"""

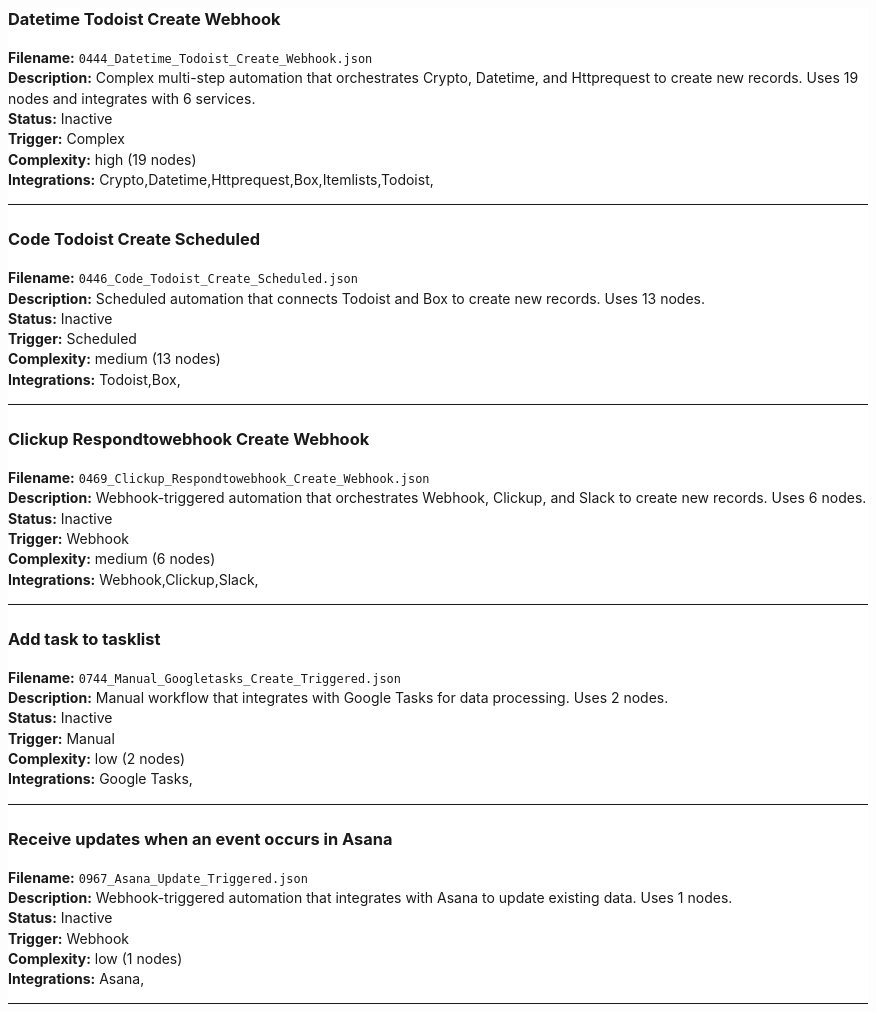 
### Datetime Todoist Create Webhook
**Filename:** `0444_Datetime_Todoist_Create_Webhook.json`  
**Description:** Complex multi-step automation that orchestrates Crypto, Datetime, and Httprequest to create new records. Uses 19 nodes and integrates with 6 services.  
**Status:** Inactive  
**Trigger:** Complex  
**Complexity:** high (19 nodes)  
**Integrations:** Crypto,Datetime,Httprequest,Box,Itemlists,Todoist,  

---

### Code Todoist Create Scheduled
**Filename:** `0446_Code_Todoist_Create_Scheduled.json`  
**Description:** Scheduled automation that connects Todoist and Box to create new records. Uses 13 nodes.  
**Status:** Inactive  
**Trigger:** Scheduled  
**Complexity:** medium (13 nodes)  
**Integrations:** Todoist,Box,  

---

### Clickup Respondtowebhook Create Webhook
**Filename:** `0469_Clickup_Respondtowebhook_Create_Webhook.json`  
**Description:** Webhook-triggered automation that orchestrates Webhook, Clickup, and Slack to create new records. Uses 6 nodes.  
**Status:** Inactive  
**Trigger:** Webhook  
**Complexity:** medium (6 nodes)  
**Integrations:** Webhook,Clickup,Slack,  

---

### Add task to tasklist
**Filename:** `0744_Manual_Googletasks_Create_Triggered.json`  
**Description:** Manual workflow that integrates with Google Tasks for data processing. Uses 2 nodes.  
**Status:** Inactive  
**Trigger:** Manual  
**Complexity:** low (2 nodes)  
**Integrations:** Google Tasks,  

---

### Receive updates when an event occurs in Asana
**Filename:** `0967_Asana_Update_Triggered.json`  
**Description:** Webhook-triggered automation that integrates with Asana to update existing data. Uses 1 nodes.  
**Status:** Inactive  
**Trigger:** Webhook  
**Complexity:** low (1 nodes)  
**Integrations:** Asana,  

---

"""

Check every line of the entries for "medium" and report how many lines contain it, without any other words.

_Written response:_ 2